Sunbeam Television
Company type | Private |
---|---|
Industry | Broadcast television |
Founded | December 16, 1953 |
Founder | Sidney and Edmund Ansin |
Headquarters | , U.S. |
Area served | United States |
Key people |
|
Products | Broadcast television |
Sunbeam Television Corporation is a privately held broadcasting company based in Miami, Florida, that owns three television stations in the United States. Since the company's founding in 1953, it has been under the control of the Ansin family.
History
[edit]Sunbeam Television was founded on December 16, 1953, by Sidney Ansin, who inherited his family's shoemaking business in Massachusetts and later purchased South Florida real estate in the years after World War II, eventually settling in Miami Beach.[1] Ansin's company was formed as one of five bidders for the channel 7 license in Miami, with sons Ronald and Edmund Ansin included as they had expressed interest in television themselves.[2] While Biscayne Television Corporation, a three-way partnership between newspaper publishers James M. Cox and John S. Knight, along with former NBC president Niles Trammell, won the bidding process with the Federal Communications Commission (FCC)[3] and signed on WCKT,[4] their license was ultimately revoked after a combination of ethics violations within the FCC and improper conduct between the commissioners and Biscayne management.[5][6] Sunbeam won a replacement license after it was determined that their bid was the only one amongst the original bidders conducted in an ethical manner,[7] and purchased the assets of the former WCKT for their license, re-using the WCKT call sign.[8]

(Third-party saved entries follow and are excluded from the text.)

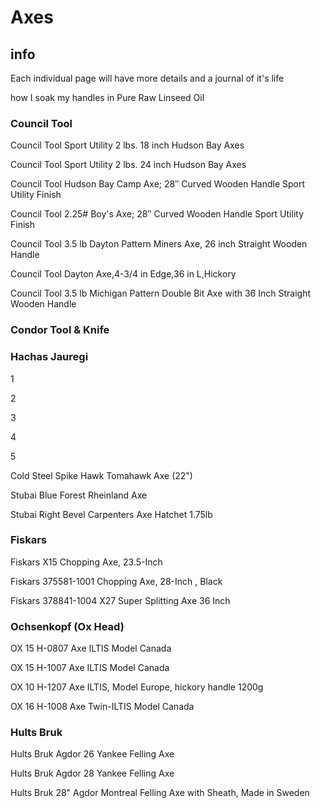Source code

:# Axes

## info

Each individual page will have more details and a journal of it's life

how I soak my handles in Pure Raw Linseed Oil

### Council Tool

Council Tool Sport Utility 2 lbs. 18 inch Hudson Bay Axes

Council Tool Sport Utility 2 lbs. 24 inch Hudson Bay Axes

Council Tool Hudson Bay Camp Axe; 28″ Curved Wooden Handle Sport Utility Finish

Council Tool 2.25# Boy's Axe; 28″ Curved Wooden Handle Sport Utility Finish

Council Tool 3.5 lb Dayton Pattern Miners Axe, 26 inch Straight Wooden Handle

Council Tool Dayton Axe,4-3/4 in Edge,36 in L,Hickory

Council Tool 3.5 lb Michigan Pattern Double Bit Axe with 36 Inch Straight Wooden Handle


### Condor Tool & Knife

### Hachas Jauregi

1

2

3

4

5


Cold Steel Spike Hawk Tomahawk Axe (22") 


Stubai Blue Forest Rheinland Axe

Stubai Right Bevel Carpenters Axe Hatchet 1.75lb


### Fiskars

Fiskars X15 Chopping Axe, 23.5-Inch

Fiskars 375581-1001 Chopping Axe, 28-Inch , Black

Fiskars 378841-1004 X27 Super Splitting Axe 36 Inch


### Ochsenkopf (Ox Head)

OX 15 H-0807 Axe ILTIS Model Canada

OX 15 H-1007 Axe ILTIS Model Canada

OX 10 H-1207 Axe ILTIS, Model Europe, hickory handle 1200g

OX 16 H-1008 Axe Twin-ILTIS Model Canada


### Hults Bruk

Hults Bruk Agdor 26 Yankee Felling Axe

Hults Bruk Agdor 28 Yankee Felling Axe

Hults Bruk 28" Agdor Montreal Felling Axe with Sheath, Made in Sweden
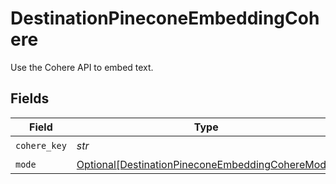 # DestinationPineconeEmbeddingCohere

Use the Cohere API to embed text.


## Fields

| Field                                                                                                             | Type                                                                                                              | Required                                                                                                          | Description                                                                                                       |
| ----------------------------------------------------------------------------------------------------------------- | ----------------------------------------------------------------------------------------------------------------- | ----------------------------------------------------------------------------------------------------------------- | ----------------------------------------------------------------------------------------------------------------- |
| `cohere_key`                                                                                                      | *str*                                                                                                             | :heavy_check_mark:                                                                                                | N/A                                                                                                               |
| `mode`                                                                                                            | [Optional[DestinationPineconeEmbeddingCohereMode]](../../models/shared/destinationpineconeembeddingcoheremode.md) | :heavy_minus_sign:                                                                                                | N/A                                                                                                               |
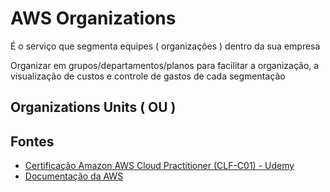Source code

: # AWS Organizations

É o serviço que segmenta equipes ( organizações ) dentro da sua empresa

Organizar em grupos/departamentos/planos para facilitar a organização, a visualização de custos e controle de gastos de cada segmentação  

## Organizations Units ( OU )

## 

## Fontes
- [Certificação Amazon AWS Cloud Practitioner (CLF-C01) - Udemy](https://www.udemy.com/course/certificacao-aws-cloud-practitioner/)
- [Documentação da AWS]()
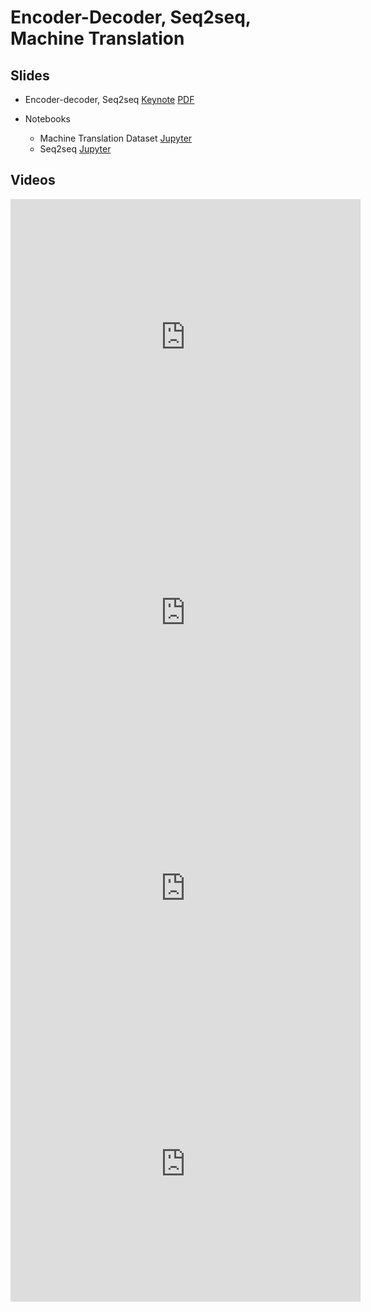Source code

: # Encoder-Decoder, Seq2seq, Machine Translation

## Slides

* Encoder-decoder, Seq2seq
  [Keynote](../../slides/4_23/23-Encoder-decoder.key)
  [PDF](../../slides/4_23/23-Encoder-decoder.pdf)

* Notebooks
  - Machine Translation Dataset
    [Jupyter](../../slides/4_23/machine-translation.ipynb)
  - Seq2seq [Jupyter](../../slides/4_23/seq2seq.ipynb)

## Videos


<center><iframe width="560" height="441" src="https://www.youtube.com/embed/z9mvfjwSE38" frameborder="0" allowfullscreen></iframe></center>
<center><iframe width="560" height="441" src="https://www.youtube.com/embed/cZYIGLzURb0" frameborder="0" allowfullscreen></iframe></center>
<center><iframe width="560" height="441" src="https://www.youtube.com/embed/ARgShaS-_hU" frameborder="0" allowfullscreen></iframe></center>
<center><iframe width="560" height="441" src="https://www.youtube.com/embed/2EbSXQxcASA" frameborder="0" allowfullscreen></iframe></center>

Ed Ansin was installed as WCKT's executive vice president upon Sunbeam's takeover of the station. He became the company's president and chief operating officer after Sidney's death in October 1971.[9][10][11] WCKT would change its call letters to WSVN in 1983[12] and would remain Sunbeam's lone property until 1993, when they acquired WHDH in Boston from New England Television.[13]
As part of a wide-ranging series of asset sales by Tribune Broadcasting totaling $500 million, Sunbeam purchased Tribune's Boston CW affiliate WLVI for $117.3 million on September 14, 2006.[14] When Sunbeam took control of the station on December 18, 2006, all local operations at WLVI ceased,[15] with WLVI moving into WHDH's studios and WHDH-produced newscasts taking the place of WLVI's former 10 p.m. newscast.[16]
Following Ed Ansin's death on July 26, 2020,[17][18] ownership of Sunbeam Television was passed onto his sons Andrew and James,[19] a wish Ed had publicly expressed as early as 1987.[20] Andrew Ansin was appointed as Sunbeam's president/CEO on August 3, 2020.[21]
1987–88 NBC affiliation dispute
[edit]WSVN became a central player in a protracted dispute between Sunbeam, CBS and NBC that lasted for nearly two years. Kohlberg Kravis Roberts (KKR), a merchant banker that purchased the parent company of CBS affiliate WTVJ (channel 4) in 1983,[22] was required to sell the station in order to meet regulatory approval for a different leveraged buyout two years later.[23] At the same time, CBS was exploring the purchase of a station in the Miami market and originally bid $350 million for WTVJ,[24] but KKR opted to sell it in a package deal to Lorimar-Telepictures in April 1986.[25] Lorimar withdrew their offer for WTVJ several months later after learning CBS inquired with the owners of Fox affiliate WCIX (channel 6) about a purchase of that station instead;[26][27] this threat, along with a rejected $170 million offer by CBS, prompted KKR to offer WTVJ to Capital Cities/ABC and NBC parent General Electric (GE).[28] GE then purchased WTVJ for $270 million on January 16, 1987, 15 days after signing an affiliation contract extension with WSVN:[29] for the first time in the history of North American television, a television network purchased an affiliate of a competitor.[30]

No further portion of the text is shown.